Learning Causes of Functional Dynamic Targets: Screening and Local Methods
Round 1
Reviewer 1 Report
Comments and Suggestions for AuthorsComment on "Learning Causes of Functional Dynamic Targets: Screening and Local Methods"
The authors introduce a causal graphical model that integrates Bayesian networks with functional dynamic targets, effectively mapping out the causal relationships among variables and the target. They further introduce a dimension-reduction screening method that efficiently identifies the causes of a specific target, ensuring that all identifiable causes are accurately determined. The authors develop a screening-based, local approach to ascertain the causes influencing the functional dynamic target, regardless of the distance among various factors.
(1) The algorithm 1 in page 7 simply identifies the list of variables from X, which are significant. Do authors really need to call it as an algorithm? This information can be summarised in a single sentence.
(2) Screening the variable to identify the Xsig, each component is tested independently. Does this lead to omitted variable bias? Further, it could affect the statistical significance of the results.
(3) What is the rational to choose Double-Logit function for the simulation exercise? How stable are the results with the other data generating process?
(4) It would be nice to include an empirical example to illustrate some of the key findings.
Author Response
Thank you for your valuable comments and suggestions. Below, we provide a point-by point response to your feedback.
Q(1) The algorithm 1 in page 7 simply identifies the list of variables from X, which are significant. Do authors really need to call it as an algorithm? This information can be summarized in a single sentence.
A(1) This is indeed a good suggestion. We make a modification and summarize the method in a single sentence following your suggestion.
Q(2) Screening the variable to identify the Xsig, each component is tested independently. Does this lead to omitted variable bias? Further, it could affect the statistical significance of the results.
A(2) Screening the variables to identify the Xsig set, where each component is tested independently, does not inherently lead to omitted variable bias.
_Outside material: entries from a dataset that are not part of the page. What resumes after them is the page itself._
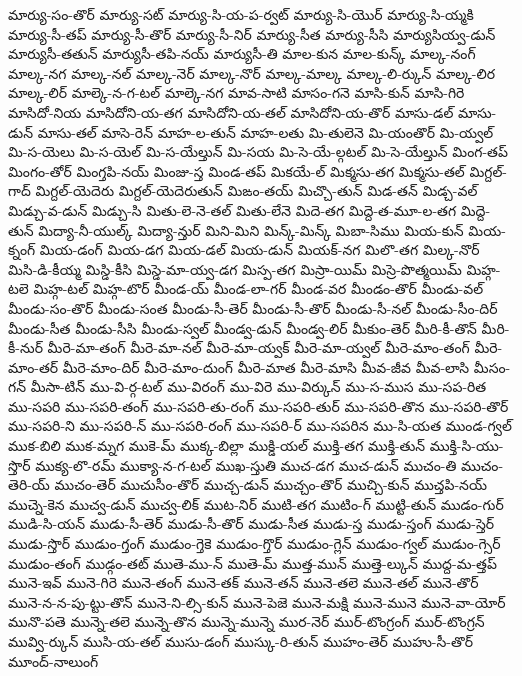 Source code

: {మార్యు-సం-తొర్
మార్యు-సట్
మార్యు-సి-య-ప-ర్వట్
మార్యు-సి-యొర్
మార్యు-సి-య్మకి
మార్యు-సీ-తప్
మార్యు-సీ-తొర్
మార్యు-సీ-నిర్
మార్యు-సీత
మార్యు-సీసి
మార్యుసియ్వ-డున్
మార్యుసీ-తతున్
మార్యుసీ-తపి-నయ్
మార్యుసీ-తి
మాల-కున
మాల-కున్క్
మాల్క-నంగ్
మాల్క-నగ
మాల్క-నల్
మాల్క-నెర్
మాల్క-నొర్
మాల్క-మాల్క
మాల్క-లి-ర్కున్
మాల్క-లిర
మాల్క-లిర్
మాల్కె-న-గ-టల్
మాల్కె-నగ
మావ-సాటి
మాసం-గనె
మాసి-కున్
మాసి-గిరె
మాసిదో-నియ
మాసిదోని-య-తగ
మాసిదోని-య-తల్
మాసిదోని-య-తొర్
మాసు-డల్
మాసు-డున్
మాసు-తల్
మాసె-రెన్
మాహ-ల-తున్
మాహ-లతు
మి-తులెనె
మి-యంతొర్
మి-య్వల్
మి-స-యెలు
మి-స-యెల్
మి-స-యేల్తున్
మి-సయ
మి-సె-యే-ల్గటల్
మి-సె-యేల్తున్
మింగ-తప్
మింగం-తోర్
మింగ్తపి-నయ్
మింజు-స్త
మిండ-తప్
మికయే-ల్
మిక్మసు-తగ
మిక్మసు-తల్
మిగ్దల్-గాద్
మిగ్దల్-యెదెరు
మిగ్దల్-యెదెరుతున్
మిఙం-తయ్
మిచ్చొ-తున్
మిడ-తన్
మిడ్చ-వల్
మిడ్చు-వ-డున్
మిడ్చు-సి
మితు-లె-నె-తల్
మితు-లేనె
మిదె-తగ
మిద్దె-త-మూ-ల-తగ
మిద్దె-తున్
మిద్యా-నీ-యుల్క్
మిద్యా-న్తుర్
మిని-మిని
మిన్క్-మిన్క్
మిబా-సిము
మియ-కున్
మియ-క్నంగ్
మియ-డంగ్
మియ-డగ
మియ-డల్
మియ-డున్
మియక్-నగ
మిలొ-తగ
మిల్క-నొర్
మిసి-డి-కీయ్మ
మిస్డి-కీసి
మిస్డె-మా-య్వ-డగ
మిస్ప-తగ
మిస్రా-యిమ్
మిస్రె-పొత్మయిమ్
మిహ్గ-టలె
మిహ్గ-టల్
మిహ్గ-టొర్
మీండ-య్
మీండ-లా-గర్
మీండ-వర
మీండం-తొర్
మీండు-వల్
మీండు-సం-తొర్
మీండు-సంత
మీండు-సీ-తెర్
మీండు-సీ-తొర్
మీండు-సీ-నల్
మీండు-సీం-దిర్
మీండు-సీత
మీండు-సీసి
మీండు-స్వల్
మీండ్వ-డున్
మీండ్వ-లిర్
మీకుం-తెర్
మీరి-కీ-తొన్
మీరి-కీ-నుర్
మీరె-మా-తంగ్
మీరె-మా-నల్
మీరె-మా-య్వక్
మీరె-మా-య్వల్
మీరె-మాం-తంగ్
మీరె-మాం-తర్
మీరె-మాం-దిర్
మీరె-మాం-దుంగ్
మీరె-మాత
మీరె-మాసి
మీవ-జీవ
మీవ-లాసి
మీసం-గన్
మీసా-టిన్
ము-వి-ర్గ-టల్
ము-విరంగ్
ము-విరె
ము-విర్కున్
ము-స-ముస
ము-సప-రిత
ము-సపరి
ము-సపరి-తంగ్
ము-సపరి-తు-రంగ్
ము-సపరి-తుర్
ము-సపరి-తొన
ము-సపరి-తొర్
ము-సపరి-ని
ము-సపరి-న్
ము-సపరి-రంగ్
ము-సపరి-ర్
ము-సపరిన
ము-సి-యత
ముండ-గ్వల్
ముక-బిలి
ముక-మ్నగ
ముకె-మ్
ముక్క-బిల్లా
ముక్డి-యల్
ముక్తి-తగ
ముక్తి-తున్
ముక్తి-సి-యు-స్తొర్
ముక్య-లొ-రమ్
ముక్యా-న-గ-టల్
ముఖ-స్తుతి
ముచ-డగ
ముచ-డున్
ముచం-తి
ముచం-తెరి-య్
ముచం-తెర్
ముచుసీం-తొర్
ముచ్చ-డున్
ముచ్చం-తొర్
ముచ్చి-కున్
ముచ్తపి-నయ్
ముచ్నె-కెన
ముచ్వ-డున్
ముచ్వ-లిక్
ముట-నిర్
ముటి-తగ
ముటిం-గ్
ముట్టి-తున్
ముడం-గుర్
ముడి-సి-యన్
ముడు-సీ-తెర్
ముడు-సీ-తొర్
ముడు-సీత
ముడు-స్త
ముడు-స్తంగ్
ముడు-స్తెర్
ముడు-స్తొర్
ముడుం-గ్తంగ్
ముడుం-గ్తెకె
ముడుం-గ్తొర్
ముడుం-గ్లెన్
ముడుం-గ్వల్
ముడుం-గ్సెర్
ముడుం-తంగ్
ముడ్గం-తట్
ముతె-ము-న్
ముతె-మ్
ముత్త-మున్
ముత్తె-ల్కున్
ముద్ద-మ-త్తప్
మునె-ఇవ్
మునె-గిరె
మునె-తంగ్
మునె-తక్
మునె-తన్
మునె-తలె
మునె-తల్
మునె-తొర్
మునె-న-న-పు-ట్టు-తొన్
మునె-ని-ల్సి-కున్
మునె-పెజె
మునె-మక్షి
మునె-మునె
మునె-వా-యోర్
మునొ-పతె
మున్నె-తలె
మున్నె-తొన
మున్నె-మున్నె
ముర-నెర్
ముర్-టొంగ్రంగ్
ముర్-టొంగ్రన్
మువ్వి-ర్కున్
ముసి-య-తల్
ముసు-డంగ్
ముస్కు-రి-తున్
ముహం-తెర్
ముహు-సీ-తొర్
మూంద్-నాలుంగ్
}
This process is based on the assumption that the faithfulness condition and the Markov condition are satisfied, which theoretically ensures that all variables that have a direct or indirect causal relationship with the dependent variable Y can be included in the Xsig set.
However, in practical applications, hypothesis testing may encounter errors, which can be classified into two types:
Type I Error (False Positive): This occurs when an independent variable is incorrectly identified as being dependent on Y, leading to the inclusion of redundant variables in the model.
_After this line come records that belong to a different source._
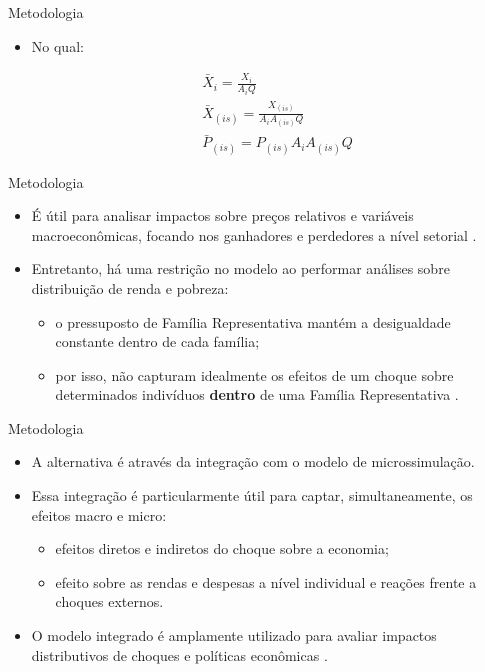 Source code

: \documentclass[10pt]{sintefbeamer}
\begin{document}
\begin{frame}{Metodologia}
	\begin{itemize}
		\item No qual:
		
		\begin{align*}
			&\bar{X}_i = \frac{X_i}{A_iQ} \\
			&\bar{X}_{(is)} = \frac{X_{(is)}}{A_iA_{(is)}Q} \\
			&\bar{P}_{(is)} = P_{(is)}A_iA_{(is)}Q
		\end{align*}
	\end{itemize}
\end{frame}


\begin{frame}{Metodologia}
	\begin{itemize}[<+->]
		\item É útil para analisar impactos sobre preços relativos e variáveis macroeconômicas, focando nos ganhadores e perdedores a nível setorial \cite{anderson20, tibertietal17}.
		
		\item Entretanto, há uma restrição no modelo ao performar análises sobre distribuição de renda e pobreza:
		
		\begin{itemize}
			\item o pressuposto de Família Representativa mantém a desigualdade constante dentro de cada família;
			
			\item por isso, não capturam idealmente os efeitos de um choque sobre determinados indivíduos \textbf{dentro} de uma Família Representativa \cite{colombo08}.
		\end{itemize}
	\end{itemize}
\end{frame}

\begin{frame}{Metodologia}
	\begin{itemize}[<+->]
		\item A alternativa é através da integração com o modelo de microssimulação.
		
		\item Essa integração é particularmente útil para captar, simultaneamente, os efeitos macro e micro:
		
		\begin{itemize}
			\item efeitos diretos e indiretos do choque sobre a economia;
			\item efeito sobre as rendas e despesas a nível individual e reações frente a choques externos.
		\end{itemize}
		
		\item O modelo integrado é amplamente utilizado para avaliar impactos distributivos de choques e políticas econômicas \cite{raihan10, cicowiez16, mbanda21}.
	\end{itemize}
\end{frame}
\end{document}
Type II Error (False Negative): This is the error of concern, where a variable that is actually dependent on Y is mistakenly considered independent and thus omitted from the model.
Despite these potential errors, the process of variable screening does not necessarily exacerbate the problem of omitted variables. This is especially true if the causal path between the variable and Y is direct. Even if such variables are not screened out, their direct causal relationship with Y may not be revealed if they show statistical independence from Y.
However, when the causal relationship is more complex, involving indirect paths, the risk of Type II error increases. This is where our proposed local algorithm comes into play. In the local algorithm, we screen variables specifically to learn the direct causes of Y, without screening for indirect causes, thereby reducing the risk of omitted variable bias.
Q(3) What is the rational to choose Double-Logit function for the simulation exercise? How stable are the results with the other data generating process?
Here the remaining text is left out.